**TASK TO CARRY OUT:**
Search the records for "애플리케이션". Report every line where it occurs.

Pictures paired with source code

==*==

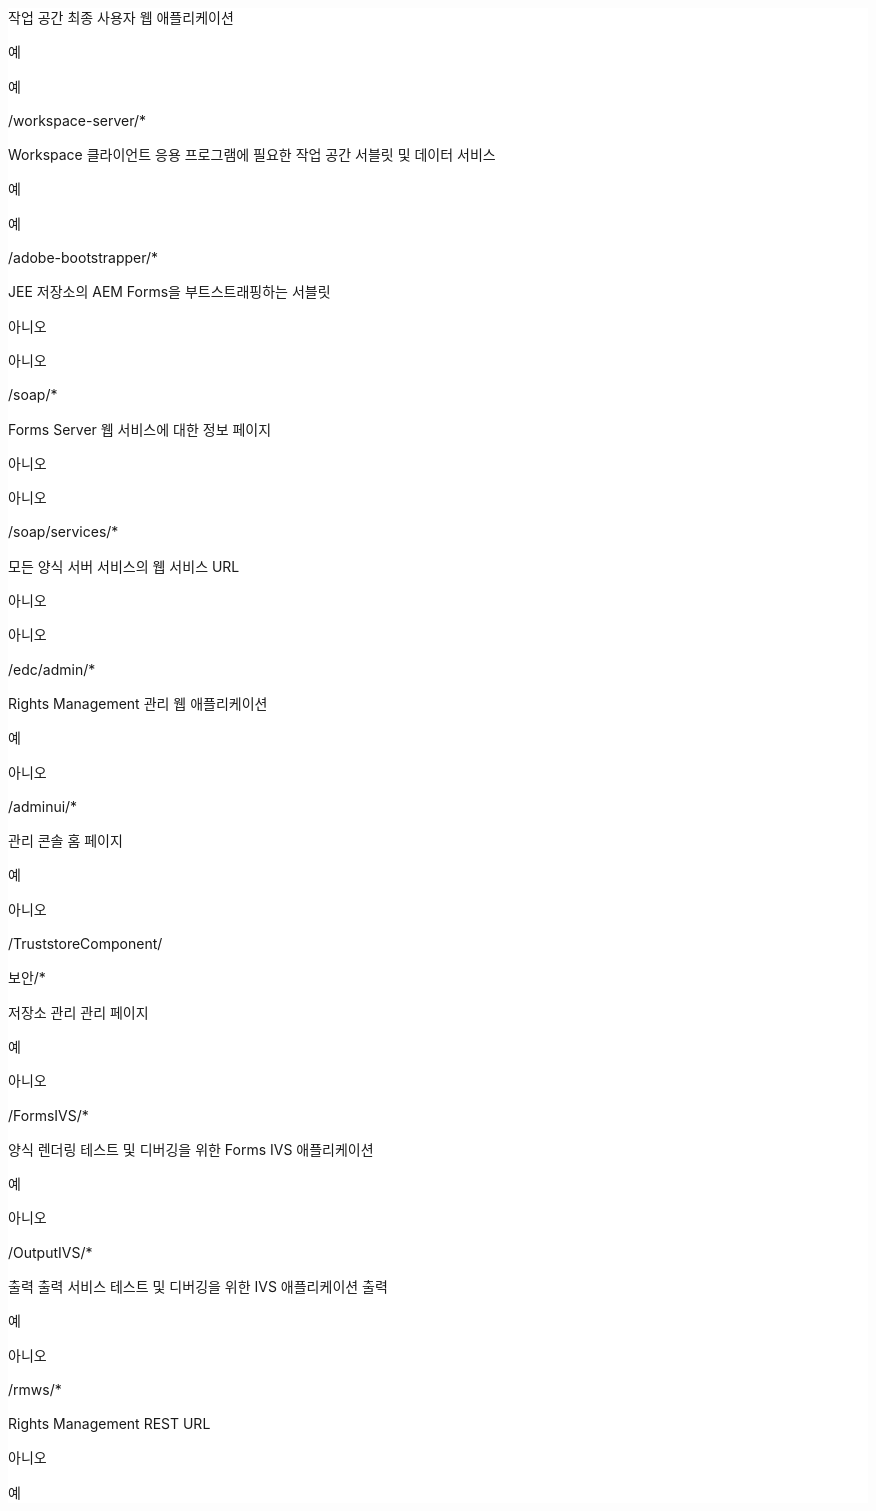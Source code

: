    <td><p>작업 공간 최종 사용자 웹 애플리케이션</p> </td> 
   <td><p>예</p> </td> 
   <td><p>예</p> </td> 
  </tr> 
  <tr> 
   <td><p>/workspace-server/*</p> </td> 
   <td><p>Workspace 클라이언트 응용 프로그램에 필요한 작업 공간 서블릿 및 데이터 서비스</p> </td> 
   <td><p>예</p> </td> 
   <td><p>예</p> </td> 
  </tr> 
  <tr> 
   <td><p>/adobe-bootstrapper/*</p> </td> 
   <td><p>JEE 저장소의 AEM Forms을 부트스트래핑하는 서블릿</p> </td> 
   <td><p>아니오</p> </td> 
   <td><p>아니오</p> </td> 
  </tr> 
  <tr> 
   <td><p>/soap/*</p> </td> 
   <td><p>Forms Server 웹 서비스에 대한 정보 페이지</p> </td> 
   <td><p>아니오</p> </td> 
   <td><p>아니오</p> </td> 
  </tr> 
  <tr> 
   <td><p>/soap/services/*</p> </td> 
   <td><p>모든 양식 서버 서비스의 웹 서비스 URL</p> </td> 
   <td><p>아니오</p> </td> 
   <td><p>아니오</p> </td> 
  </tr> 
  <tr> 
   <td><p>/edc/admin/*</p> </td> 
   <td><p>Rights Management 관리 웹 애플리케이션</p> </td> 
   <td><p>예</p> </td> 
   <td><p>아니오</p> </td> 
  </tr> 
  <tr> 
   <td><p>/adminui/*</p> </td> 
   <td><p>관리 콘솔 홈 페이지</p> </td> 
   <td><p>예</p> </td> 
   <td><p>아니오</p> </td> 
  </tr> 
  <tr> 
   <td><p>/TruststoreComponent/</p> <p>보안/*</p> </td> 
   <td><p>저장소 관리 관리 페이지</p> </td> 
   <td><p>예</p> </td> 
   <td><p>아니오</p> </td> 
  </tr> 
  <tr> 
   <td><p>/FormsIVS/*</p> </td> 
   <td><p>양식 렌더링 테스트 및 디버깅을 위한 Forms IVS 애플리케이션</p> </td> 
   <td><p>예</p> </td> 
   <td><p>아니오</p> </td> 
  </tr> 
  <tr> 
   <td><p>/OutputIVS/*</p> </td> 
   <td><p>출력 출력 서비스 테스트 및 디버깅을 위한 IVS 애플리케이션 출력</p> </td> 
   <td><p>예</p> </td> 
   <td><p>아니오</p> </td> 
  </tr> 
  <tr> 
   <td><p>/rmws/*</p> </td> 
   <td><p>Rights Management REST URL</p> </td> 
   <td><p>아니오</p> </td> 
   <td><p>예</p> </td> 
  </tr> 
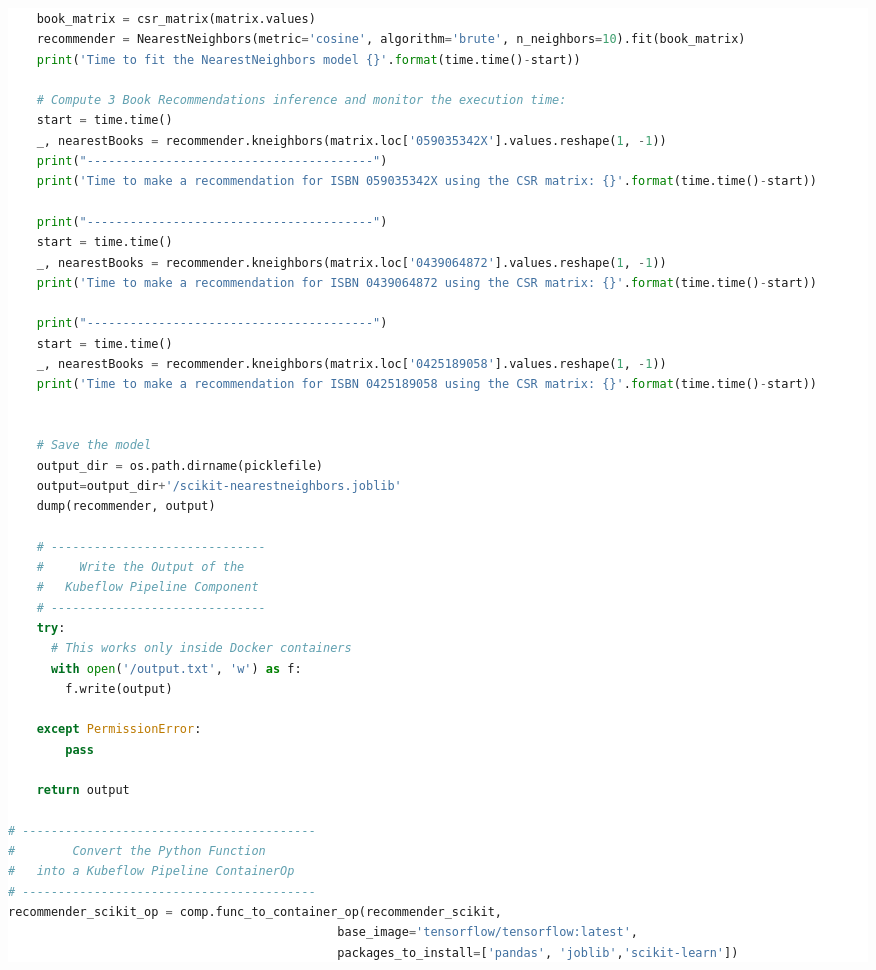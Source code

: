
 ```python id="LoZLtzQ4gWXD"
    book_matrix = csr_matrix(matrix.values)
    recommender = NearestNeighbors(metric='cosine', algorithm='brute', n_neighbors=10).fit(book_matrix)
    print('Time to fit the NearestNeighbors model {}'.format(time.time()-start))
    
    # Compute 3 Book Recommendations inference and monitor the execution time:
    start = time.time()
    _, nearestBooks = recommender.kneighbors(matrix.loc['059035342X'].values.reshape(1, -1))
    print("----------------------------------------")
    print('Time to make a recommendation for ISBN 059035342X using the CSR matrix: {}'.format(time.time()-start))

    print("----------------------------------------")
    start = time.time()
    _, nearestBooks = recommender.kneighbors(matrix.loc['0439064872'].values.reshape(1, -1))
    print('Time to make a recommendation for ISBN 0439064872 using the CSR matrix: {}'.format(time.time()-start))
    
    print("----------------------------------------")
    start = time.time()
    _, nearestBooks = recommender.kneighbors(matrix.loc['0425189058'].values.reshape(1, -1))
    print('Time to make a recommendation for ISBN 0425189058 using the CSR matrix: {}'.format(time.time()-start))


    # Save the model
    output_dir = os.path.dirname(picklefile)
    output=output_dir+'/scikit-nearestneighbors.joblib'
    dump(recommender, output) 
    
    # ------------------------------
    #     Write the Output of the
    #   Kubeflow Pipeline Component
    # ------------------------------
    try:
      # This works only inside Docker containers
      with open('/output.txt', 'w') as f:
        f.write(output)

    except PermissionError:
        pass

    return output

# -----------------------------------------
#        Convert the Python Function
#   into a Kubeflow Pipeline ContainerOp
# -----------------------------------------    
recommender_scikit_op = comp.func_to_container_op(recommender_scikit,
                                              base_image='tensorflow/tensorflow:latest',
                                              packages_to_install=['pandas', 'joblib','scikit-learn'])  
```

==*==

**RESPONSE BOX:**
:    <td><p>작업 공간 최종 사용자 웹 애플리케이션</p> </td> 
   <td><p>Rights Management 관리 웹 애플리케이션</p> </td> 
   <td><p>양식 렌더링 테스트 및 디버깅을 위한 Forms IVS 애플리케이션</p> </td> 
   <td><p>출력 출력 서비스 테스트 및 디버깅을 위한 IVS 애플리케이션 출력</p> </td> 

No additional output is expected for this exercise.